Confían en retener para siempre a un hombre guardando silencio, mostrándose
comprensivas y complacientes y librándole de lo molesto. Esperan recibir la
aprobación y el afecto a cambio de su altruismo y servidumbre. Consideran el
ser amable como la única estrategia de éxito; de eso no les cabe la menor duda.

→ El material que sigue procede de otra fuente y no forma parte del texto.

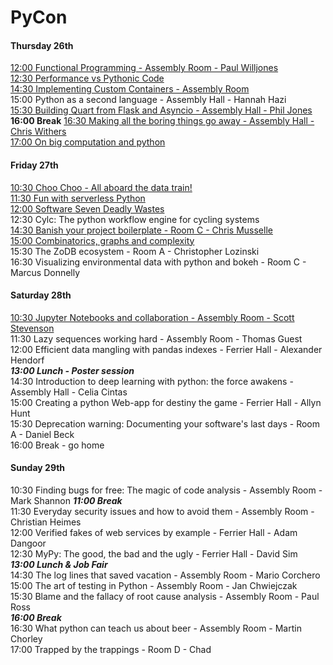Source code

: # PyCon

#### Thursday 26th
[12:00 Functional Programming - Assembly Room - Paul Willjones](functional_python.md)\
[12:30 Performance vs Pythonic Code](performance_vs_pythonic_code.md)\
[14:30 Implementing Custom Containers - Assembly Room](implementing_custom_containers.md)\
15:00 Python as a second language - Assembly Hall - Hannah Hazi\
[15:30 Building Quart from Flask and Asyncio - Assembly Hall - Phil Jones](building_quart_from_flask_and_asyncio.md)\
**16:00 Break**
[16:30 Making all the boring things go away - Assembly Hall - Chris Withers](making_all_the_boring_things_go_away.md)\
[17:00 On big computation and python](on_big_computation_and_python.md)

#### Friday 27th
[10:30 Choo Choo - All aboard the data train!](choo_choo_all_aboard_the_data_train.md)\
[11:30 Fun with serverless Python](fun_with_serverless_python.md)\
[12:00 Software Seven Deadly Wastes](software_seven_deadly_sins.md)\
12:30 Cylc: The python workflow engine for cycling systems\
[14:30 Banish your project boilerplate - Room C - Chris Musselle](automate_your_boilerplate.md)\
[15:00 Combinatorics, graphs and complexity](combinatorics_graphs_and_complexity.md)\
15:30 The ZoDB ecosystem - Room A - Christopher Lozinski\
16:30 Visualizing environmental data with python and bokeh - Room C - Marcus Donnelly

#### Saturday 28th

[10:30 Jupyter Notebooks and collaboration - Assembly Room - Scott Stevenson](jupyter_collaboration.md)\
11:30 Lazy sequences working hard - Assembly Room - Thomas Guest\
12:00 Efficient data mangling with pandas indexes - Ferrier Hall - Alexander Hendorf\
***13:00 Lunch - Poster session***\
14:30 Introduction to deep learning with python: the force awakens - Assembly Hall - Celia Cintas\
15:00 Creating a python Web-app for destiny the game - Ferrier Hall - Allyn Hunt\
15:30 Deprecation warning: Documenting your software's last days - Room A - Daniel Beck\
16:00 Break - go home

#### Sunday 29th

10:30 Finding bugs for free: The magic of code analysis - Assembly Room - Mark Shannon
***11:00 Break***\
11:30 Everyday security issues and how to avoid them - Assembly Room - Christian Heimes\
12:00 Verified fakes of web services by example - Ferrier Hall - Adam Dangoor\
12:30 MyPy: The good, the bad and the ugly - Ferrier Hall - David Sim\
***13:00 Lunch & Job Fair***\
14:30 The log lines that saved vacation - Assembly Room - Mario Corchero\
15:00 The art of testing in Python - Assembly Room - Jan Chwiejczak\
15:30 Blame and the fallacy of root cause analysis - Assembly Room - Paul Ross\
***16:00 Break***\
16:30 What python can teach us about beer - Assembly Room - Martin Chorley\
17:00 Trapped by the trappings - Room D - Chad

Todavía siguen apostando por el modelo de sus madres, cuando la experiencia
hace tiempo que les ha enseñado que las mujeres descaradas, las rebeldes y las
atrevidas son las que salen adelante ¡Nunca las buenas, y rara vez las mejores!
Las mujeres se exigen con
frecuencia una capacidad de rendimiento y de aguante que puede alcanzar
extremos irreales. Los éxitos ¡que se obtienen con cierta facilidad no tienen,
para muchas mujeres, ningún valor. Se esfuerzan increíblemente y avanzan mucho,
y si llegan a la meta, piensan que ha sido cosa del destino. No creen que su
éxito será el resultado de su esfuerzo. Piensan que sus aptitudes y su trabajo
no bastan por sí solos para conseguir buenos resultados. Si algo les ha salido
bien, lo atribuyen a circunstancias exteriores, a la suerte o a la casualidad.
Si no alcanzan su propósito, ello les confirma el concepto que tienen de sí mismas aunque no lleguen a expresarlo: no están
suficientemente capacitadas. Seguro que otros lo hubieran hecho mejor. Se
irritan consigo mismas, se repliegan y cogen miedo a los desafíos.